Mondelez based its claim on the policy wording—coverage for “all risks of physical loss or damage” to property, including “physical loss or damage to electronic data, programs or software, including loss or damage caused by the malicious introduction of a machine code or instruction.” Zurich denied the claim based on the policy’s coverage exclusion for acts of war or terrorism.
The backdrop to the startling decision—the first time the war exclusion has been used in denying a cyber insurance claim—is the insurer’s assertion that the NotPetya cyber attack was perpetrated as an act of war by Russia. This argument is based on the U.S. government’s assignment of responsibility for the cyber attack to Russian hackers attacking the Ukrainian government. Following the claim denial, Mondelez sued Zurich for breach of contract in what is now a closely watched case with far-reaching implications.
The historic cyber claim denial suggests growing concern among insurers about the potential financial severity of the cyber risks they’ve assumed on their balance sheets. Zurich may be setting the stage for other carriers to redefine what is and isn’t covered in all-risks policies affirming coverage for cyber losses—to the possible detriment of the stand-alone cyber insurance market. “If the cyber market doesn’t cover events like NotPetya,” says one executive at a large insurance brokerage, speaking on condition of anonymity, “what’s the point?”
Other industry participants share this opinion. “Since many, if not most, major cyber attacks are perpetrated by nation-states and terrorist organizations, companies and current insureds may question the value of buying cyber insurance if acts of war or terrorism negate the coverage,” explains Mark Synnott, executive vice president and global head of Willis Re’s cyber practice.
Whether the exclusion will prevail in the courtroom is open to interpretation. For one thing, the court will need to determine if cyber war is actual war. As Leader’s Edge pointed out two years ago, a real war requires a formal declaration. “Until an event is analyzed and declared an act of war, it isn’t an act of war,” Lani Kass, a former senior policy advisor to the chairman of the Joint Chiefs of Staff, said in the article.

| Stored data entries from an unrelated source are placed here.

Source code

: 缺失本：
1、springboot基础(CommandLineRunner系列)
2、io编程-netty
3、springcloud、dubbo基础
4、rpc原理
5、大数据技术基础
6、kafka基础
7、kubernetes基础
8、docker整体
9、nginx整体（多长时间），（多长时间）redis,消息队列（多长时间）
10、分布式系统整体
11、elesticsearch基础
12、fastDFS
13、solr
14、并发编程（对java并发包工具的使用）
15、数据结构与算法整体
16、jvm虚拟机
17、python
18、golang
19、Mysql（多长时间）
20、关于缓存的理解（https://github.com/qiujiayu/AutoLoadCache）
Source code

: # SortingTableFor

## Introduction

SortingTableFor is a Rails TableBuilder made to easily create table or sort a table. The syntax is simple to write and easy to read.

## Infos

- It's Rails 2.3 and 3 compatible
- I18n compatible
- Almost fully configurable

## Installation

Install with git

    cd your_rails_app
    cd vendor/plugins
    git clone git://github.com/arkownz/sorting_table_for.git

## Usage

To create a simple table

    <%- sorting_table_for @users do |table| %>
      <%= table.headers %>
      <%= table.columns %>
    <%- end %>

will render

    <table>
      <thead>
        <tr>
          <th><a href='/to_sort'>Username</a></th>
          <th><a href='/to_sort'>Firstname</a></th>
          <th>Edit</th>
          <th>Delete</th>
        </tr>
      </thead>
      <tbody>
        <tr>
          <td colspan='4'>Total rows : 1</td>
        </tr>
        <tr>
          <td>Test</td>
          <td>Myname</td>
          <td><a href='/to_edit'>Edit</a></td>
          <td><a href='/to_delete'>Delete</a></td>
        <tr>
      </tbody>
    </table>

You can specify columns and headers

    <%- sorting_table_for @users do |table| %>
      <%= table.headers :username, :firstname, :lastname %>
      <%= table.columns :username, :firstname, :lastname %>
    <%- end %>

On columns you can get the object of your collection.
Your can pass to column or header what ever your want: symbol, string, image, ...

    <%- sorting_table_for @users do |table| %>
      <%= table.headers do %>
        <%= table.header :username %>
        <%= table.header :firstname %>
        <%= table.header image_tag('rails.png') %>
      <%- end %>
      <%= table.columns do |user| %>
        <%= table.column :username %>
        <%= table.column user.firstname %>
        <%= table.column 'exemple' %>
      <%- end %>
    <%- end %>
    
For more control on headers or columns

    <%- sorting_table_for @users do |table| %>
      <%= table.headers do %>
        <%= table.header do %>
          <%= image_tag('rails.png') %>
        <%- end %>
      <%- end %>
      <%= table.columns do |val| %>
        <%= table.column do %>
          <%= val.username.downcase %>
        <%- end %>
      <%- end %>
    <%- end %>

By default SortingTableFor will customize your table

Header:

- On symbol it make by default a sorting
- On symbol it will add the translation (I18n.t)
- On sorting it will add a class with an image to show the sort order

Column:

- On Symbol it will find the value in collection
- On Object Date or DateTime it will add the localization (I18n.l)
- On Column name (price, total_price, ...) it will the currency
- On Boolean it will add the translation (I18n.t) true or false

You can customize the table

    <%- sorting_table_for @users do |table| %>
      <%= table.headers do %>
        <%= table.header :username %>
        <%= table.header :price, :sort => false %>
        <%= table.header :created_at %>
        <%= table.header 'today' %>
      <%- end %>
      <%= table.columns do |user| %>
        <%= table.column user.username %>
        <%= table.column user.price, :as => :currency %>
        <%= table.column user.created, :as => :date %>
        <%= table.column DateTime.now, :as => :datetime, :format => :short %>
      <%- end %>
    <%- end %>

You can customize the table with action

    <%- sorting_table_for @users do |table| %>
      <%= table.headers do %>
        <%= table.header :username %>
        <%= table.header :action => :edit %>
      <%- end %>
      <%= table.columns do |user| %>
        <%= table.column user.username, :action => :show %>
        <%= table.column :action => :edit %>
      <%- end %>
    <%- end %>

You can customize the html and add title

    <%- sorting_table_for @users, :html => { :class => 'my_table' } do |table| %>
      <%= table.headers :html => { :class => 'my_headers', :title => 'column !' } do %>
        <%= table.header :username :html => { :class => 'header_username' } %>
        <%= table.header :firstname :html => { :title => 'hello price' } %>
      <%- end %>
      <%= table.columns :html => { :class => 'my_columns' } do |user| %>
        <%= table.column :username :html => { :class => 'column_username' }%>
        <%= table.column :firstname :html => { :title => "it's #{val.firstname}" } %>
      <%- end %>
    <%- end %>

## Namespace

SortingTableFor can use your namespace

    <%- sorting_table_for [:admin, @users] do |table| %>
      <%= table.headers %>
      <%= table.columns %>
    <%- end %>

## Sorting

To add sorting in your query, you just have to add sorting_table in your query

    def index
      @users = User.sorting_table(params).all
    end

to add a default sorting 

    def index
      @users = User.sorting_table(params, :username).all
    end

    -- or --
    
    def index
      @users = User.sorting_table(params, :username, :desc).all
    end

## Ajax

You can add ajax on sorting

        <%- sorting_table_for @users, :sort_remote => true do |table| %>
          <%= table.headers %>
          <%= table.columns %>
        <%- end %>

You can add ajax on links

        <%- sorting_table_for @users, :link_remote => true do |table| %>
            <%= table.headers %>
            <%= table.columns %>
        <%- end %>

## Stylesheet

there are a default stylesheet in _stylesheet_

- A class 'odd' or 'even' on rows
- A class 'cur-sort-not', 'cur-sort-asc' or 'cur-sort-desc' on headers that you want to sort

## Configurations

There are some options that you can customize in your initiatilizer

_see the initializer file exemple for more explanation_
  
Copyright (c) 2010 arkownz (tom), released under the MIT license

Zurich may argue in court that NotPetya was related to Russia’s military intervention into Ukraine, which was reported by the media in war-like language. However, neither country issued a formal declaration of war, although Ukraine threatened several times to do so. Without an actual war, the terrorism exclusion may become the basis for Zurich’s claim denial, although the insurer would need to prove that Russian hackers were members of a terrorist organization. Generally, an act of terrorism also has to be declared for the exclusion to apply, Kass stressed. “The key is the declaration,” she said.
Further clouding the picture is that many countries routinely engage in acts of cyber espionage. For example, the United States has used its own cyber weapons to sabotage North Korea’s frequent missile tests. If cyber espionage is the way of the world and courts interpret the NotPetya attack to be an act of war, is much of the world at war?
Not only must Zurich prove the war or terrorism connection, it also must demonstrate that Russian operatives were the originators of the virus. “Zurich has to prove attribution, and if you talk to anybody in cyber security, they’ll tell you attribution is tough,” says Daniel Burke, national cyber practice leader at Woodruff-Sawyer. “They have to prove the virus was Russian code and that the Russian government was behind the code in an affirmative way.”
The decision on Mondelez’s breach-of-contract lawsuit is now in the hands of an Illinois court. “My hope is that the court won’t go this way or that other cyber insurers follow Zurich’s lead on this,” Burke says. “It would diminish some of the value of cyber insurance, negating a lot of what the industry has been selling.”